国庫補助金等の圧縮記帳は、通常、補助金を受け取った後に資産を購入する流れで、補助金が入金された時点で圧縮記帳可能となりますが、先行取得の場合、固定資産を購入してから補助金を受け取る流れで入金時に圧縮記帳が可能となります。正確には、補助金の支払いが精算払いであれば交付される補助金は入金時で確定ですが、概算払いの場合は、未確定のため、前受金等で処理することとなります。特別勘定への振替は可能となります。
下記が条文となります。
(国庫補助金等で取得した固定資産等の圧縮額の損金算入)
法人税法42条
「第四十二条 内国法人(清算中のものを除く。以下この条において同じ。)が、各事業年度において固定資産の取得又は改良に充てるための国又は地方公共団体の補助金又は給付金その他政令で定めるこれらに準ずるもの(以下第四十四条までにおいて「国庫補助金等」という。)の交付を受けた場合(その国庫補助金等の返還を要しないことが当該事業年度終了の時までに確定した場合に限る。)において、当該事業年度終了の時までに取得又は改良をしたその交付の目的に適合した固定資産につき、当該事業年度においてその交付を受けた国庫補助金等の額に相当する金額(その固定資産が当該事業年度前の各事業年度において取得又は改良をした減価償却資産である場合には、当該国庫補助金等の額を基礎として政令で定めるところにより計算した金額。以下この項において「圧縮限度額」という。)の範囲内でその帳簿価額を損金経理により減額し、又はその圧縮限度額以下の金額を当該事業年度の確定した決算において積立金として積み立てる方法(政令で定める方法を含む。)により経理したときは、その減額し又は経理した金額に相当する金額は、当該事業年度の所得の金額の計算上、損金の額に算入する。

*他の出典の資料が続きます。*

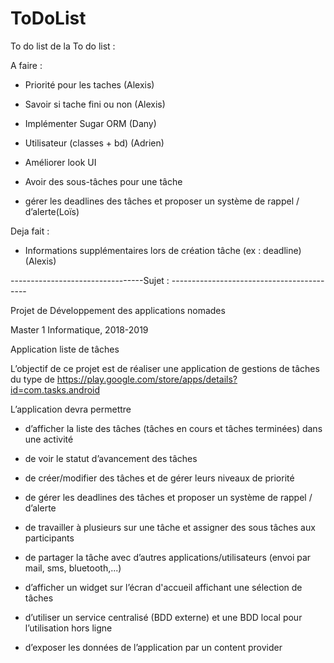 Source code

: # ToDoList

To do list de la To do list :


A faire :

- Priorité pour les taches (Alexis)

- Savoir si tache fini ou non (Alexis)

- Implémenter Sugar ORM (Dany)

- Utilisateur (classes + bd) (Adrien)

- Améliorer look UI

- Avoir des sous-tâches pour une tâche

- gérer les deadlines des tâches et proposer un système de rappel / d’alerte(Loïs)


Deja fait :

- Informations supplémentaires lors de création tâche (ex : deadline) (Alexis) 



---------------------------------Sujet : ------------------------------------------

Projet de Développement des applications nomades

Master 1 Informatique, 2018-2019

Application liste de tâches

L’objectif de ce projet est de réaliser une application de gestions de tâches du type de https://play.google.com/store/apps/details?id=com.tasks.android


L’application devra permettre

- d’afficher la liste des tâches (tâches en cours et tâches terminées) dans une activité

- de voir le statut d’avancement des tâches

- de créer/modifier des tâches et de gérer leurs niveaux de priorité

- de gérer les deadlines des tâches et proposer un système de rappel / d’alerte

- de travailler à plusieurs sur une tâche et assigner des sous tâches aux participants

- de partager la tâche avec d’autres applications/utilisateurs (envoi par mail, sms, bluetooth,...)

- d’afficher un widget sur l’écran d'accueil affichant une sélection de tâches

- d’utiliser un service centralisé (BDD externe) et une BDD local pour l’utilisation hors ligne

- d’exposer les données de l’application par un content provider



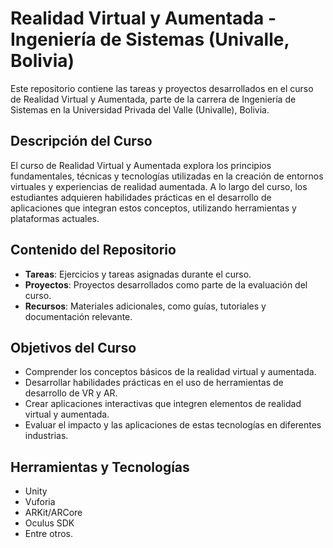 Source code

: # Realidad Virtual y Aumentada - Ingeniería de Sistemas (Univalle, Bolivia)

Este repositorio contiene las tareas y proyectos desarrollados en el curso de Realidad Virtual y Aumentada, parte de la carrera de Ingeniería de Sistemas en la Universidad Privada del Valle (Univalle), Bolivia.

## Descripción del Curso

El curso de Realidad Virtual y Aumentada explora los principios fundamentales, técnicas y tecnologías utilizadas en la creación de entornos virtuales y experiencias de realidad aumentada. A lo largo del curso, los estudiantes adquieren habilidades prácticas en el desarrollo de aplicaciones que integran estos conceptos, utilizando herramientas y plataformas actuales.

## Contenido del Repositorio

- **Tareas**: Ejercicios y tareas asignadas durante el curso.
- **Proyectos**: Proyectos desarrollados como parte de la evaluación del curso.
- **Recursos**: Materiales adicionales, como guías, tutoriales y documentación relevante.

## Objetivos del Curso

- Comprender los conceptos básicos de la realidad virtual y aumentada.
- Desarrollar habilidades prácticas en el uso de herramientas de desarrollo de VR y AR.
- Crear aplicaciones interactivas que integren elementos de realidad virtual y aumentada.
- Evaluar el impacto y las aplicaciones de estas tecnologías en diferentes industrias.

## Herramientas y Tecnologías

- Unity
- Vuforia
- ARKit/ARCore
- Oculus SDK
- Entre otros.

2 内国法人が、各事業年度において国庫補助金等の交付に代わるべきものとして交付を受ける固定資産を取得した場合において、その固定資産につき、当該事業年度においてその固定資産の価額に相当する金額(以下この項において「圧縮限度額」という。)の範囲内でその帳簿価額を損金経理により減額し、又はその圧縮限度額以下の金額を当該事業年度の確定した決算において積立金として積み立てる方法(政令で定める方法を含む。)により経理したときは、その減額し又は経理した金額に相当する金額は、当該事業年度の所得の金額の計算上、損金の額に算入する。」
圧縮限度額は通常、補助金の受給額又は資産の取得価額のいずれか低い金額となります。
・補助金額が資産の取得価額以下であれば、そのまま補助金額が圧縮限度額
・補助金額が資産取得価額を超える場合は、資産取得価額が上限
ただし、先行取得の場合は、既に取得済みの固定資産が前期に減価償却により減少しているのでその時点の帳簿価額がベースとなり下記の計算により調整を行います。
圧縮限度額 = 返還不要確定日の固定資産の帳簿価額×返還不要の補助金の額÷固定資産の取得価額
なお、圧縮記帳を適用する場合は、別表13(1)の国庫補助金等、工事負担金及び賦課金で取得した固定資産等の圧縮額等の損金算入に関する明細書の添付が必要となります。
通常取得による圧縮記帳と違い、先行取得は、資産取得時期と補助金入金時期が異なるため、
圧縮限度額の算定や減価償却、返還条件、按分計算に注意が必要となります。